Formerly London’s oldest timber yard, Newson’s Yard in Belgravia has been transformed into a high-end retail and leisure destination, with carefully curated lighting at its core
Newson’s Yard in London’s Belgravia, on the Pimlico Road to be precise, was originally a timber yard – London’s oldest, in fact – but has now been converted to destination for high-end design and interiors shops, which surround a central airy courtyard.
The anchor tenant for the site, Wildflowers Restaurant, also recently opened, after some delay, and the whole site has been refurbished and modernised in a project led by architects Stiff+Trevillion, but with a new lighting scheme by BDP.
‘One of the big challenges with this project is that it was a very, very constrained site,’ explains BDP lighting director Tom Niven.
‘It is landlocked on four sides and has a beautiful Victorian wrought-iron roof. Plus, as it is in a very wealthy area, it has some very wealthy neighbours around it.

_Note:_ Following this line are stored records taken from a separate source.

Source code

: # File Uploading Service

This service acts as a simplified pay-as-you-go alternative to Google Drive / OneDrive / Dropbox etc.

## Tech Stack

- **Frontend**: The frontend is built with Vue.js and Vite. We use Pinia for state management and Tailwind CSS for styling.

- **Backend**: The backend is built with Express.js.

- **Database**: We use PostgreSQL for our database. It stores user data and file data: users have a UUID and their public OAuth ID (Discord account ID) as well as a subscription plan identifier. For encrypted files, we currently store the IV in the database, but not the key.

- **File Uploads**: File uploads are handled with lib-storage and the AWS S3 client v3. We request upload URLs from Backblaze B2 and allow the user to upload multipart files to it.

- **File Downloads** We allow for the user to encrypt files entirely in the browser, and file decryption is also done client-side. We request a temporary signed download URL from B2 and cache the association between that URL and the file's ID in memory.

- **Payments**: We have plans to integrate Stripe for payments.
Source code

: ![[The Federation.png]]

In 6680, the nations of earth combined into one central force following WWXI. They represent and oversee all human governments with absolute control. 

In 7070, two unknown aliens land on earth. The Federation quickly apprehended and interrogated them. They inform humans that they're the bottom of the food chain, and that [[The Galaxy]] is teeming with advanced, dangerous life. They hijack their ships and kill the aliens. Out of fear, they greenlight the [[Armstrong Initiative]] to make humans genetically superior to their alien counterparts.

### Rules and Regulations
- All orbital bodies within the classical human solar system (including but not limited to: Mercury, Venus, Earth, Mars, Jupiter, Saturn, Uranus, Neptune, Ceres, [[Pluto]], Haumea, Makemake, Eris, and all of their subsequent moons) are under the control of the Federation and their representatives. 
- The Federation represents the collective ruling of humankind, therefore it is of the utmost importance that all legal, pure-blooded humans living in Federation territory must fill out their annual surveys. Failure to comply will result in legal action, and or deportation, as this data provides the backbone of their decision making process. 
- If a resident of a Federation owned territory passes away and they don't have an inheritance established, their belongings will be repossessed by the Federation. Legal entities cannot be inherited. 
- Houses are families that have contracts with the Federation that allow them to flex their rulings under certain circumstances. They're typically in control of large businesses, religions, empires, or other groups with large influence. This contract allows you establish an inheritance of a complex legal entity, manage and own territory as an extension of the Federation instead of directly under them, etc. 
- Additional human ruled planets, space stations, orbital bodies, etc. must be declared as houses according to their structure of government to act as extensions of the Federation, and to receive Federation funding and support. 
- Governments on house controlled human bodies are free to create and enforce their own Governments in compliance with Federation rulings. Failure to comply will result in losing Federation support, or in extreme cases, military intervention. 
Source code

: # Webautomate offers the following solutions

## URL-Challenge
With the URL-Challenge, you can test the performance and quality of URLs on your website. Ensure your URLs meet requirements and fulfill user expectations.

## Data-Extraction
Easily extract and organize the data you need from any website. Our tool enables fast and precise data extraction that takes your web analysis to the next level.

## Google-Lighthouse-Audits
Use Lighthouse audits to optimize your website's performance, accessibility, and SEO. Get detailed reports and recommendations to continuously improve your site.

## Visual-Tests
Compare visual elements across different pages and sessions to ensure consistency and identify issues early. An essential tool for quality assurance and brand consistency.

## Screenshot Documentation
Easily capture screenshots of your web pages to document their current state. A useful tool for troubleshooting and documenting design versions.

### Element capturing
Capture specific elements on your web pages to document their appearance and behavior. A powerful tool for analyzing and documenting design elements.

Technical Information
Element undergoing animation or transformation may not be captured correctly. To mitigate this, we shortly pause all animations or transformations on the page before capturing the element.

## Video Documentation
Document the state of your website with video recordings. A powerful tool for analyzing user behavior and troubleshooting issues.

Operationally, since being taken over by Grosvenor, it has been turned into a unique retail destination focused on small, independent, local traders. The tenants have as a result been curated very carefully.’
The fragile 1840s existing fabric was to be largely kept, with the original roof being a combination of pitched and saw-tooth sections. A lantern roof light in a timber A-frame construction runs the 35m length of the central yard and brings together a combination of timber trusses, structural steel, glazing and roof blinds.
Automated aluminium louvres have been integrated into the rooflight upstand design to facilitate smoke extraction in the event of a fire as well as for natural ventilation purposes. The rooflight is supported by the yard’s existing brick colonnade, with each of its nine timber trusses needing to be a different size to accommodate the fact it is not parallel.
DIFFERENT TIMBER TYPES
A number of different timber types were specified throughout the yard, with pine trusses supporting the lantern roof light and reclaimed timber cladding being used in the arcade lobbies. Intriguingly, the roof boards were sourced from an old World War Two aircraft hangar that used to house Lancaster bombers.
A poplar diamond-shaped plywood lighting installation is located in the public entrance arcades off the Pimlico Road footway, with further lighting hang from rendered soffits. A bespoke cut-porcelain tile design on the floor of the arcades deliberately reflects the lighting geometry.
In all, the scheme, which recently was highly commended in an Architects’ Journal retrofit award ‘was really carefully crafted’, Tom emphasises, even down to keeping the original numbering on brick pilasters, which were used to measure timber planks.
‘In many respects, it is quite a simple scheme but the point was to provide all the functional light levels that we needed at the pilasters from high level, as discreetly as could be. We’ve lit the space to the code for covered arcades at night,’ Tom adds.
MOOD AND AMBIENCE
The arcade is lit to 150 lux during day and then 75 lux at night. ‘So it is quite low for an interior environment but the point is this is about mood and ambience. The functional lighting is done from high level and we rely on daylight for a large amount of the daytime illumination,’ Tom explains.
High-level spotlighting is contrasted with much warmer wall and pendant lighting, with this all then accenting on to the timber and brickwork to bring the warmth and materiality. Cove lighting in the soffits on the entrance routes also make the space feel bright and welcoming when you come in off the street.
MITIGATING LIGHT SPILL
‘I think patience was the main learning point,’ Tom outlines. ‘There is no uplighting in the scheme at all. At the start we wanted to go to town on the roof because it is all timber, and then we would have uplit all the brick pilasters.
‘But the fully glazed central lantern is highly visible from the backs of all the houses all the way round. So we had quite an in-depth consultation process with the neighbours. We had to do a lot of work to prove that the lantern wasn’t going to be lit up like a Christmas tree and annoy all the residents at night. It is all down-lit because we could not light the lantern; we could not create any light pollution at all,’ he says, adding that an in-depth tenant design guide was also carried out.
‘We spent quite a lot of time working with the architects and the M+E engineers around the fact it is naturally ventilated. The roof opens. Which means you have airflow through the two arcades and then up into the main arcade and out through the roof. So there was a lot of work around the suspension and fixing methods to make sure they wouldn’t swap,’ Tom adds.
As a final note, late last year the project won the retail category award at the World Architecture Festival in Singapore, with the scheme being praised for its ‘dramatic double-height space at the centre of the existing yard providing daylight and sunlight in the public areas and retail units on ground and mezzanine levels’.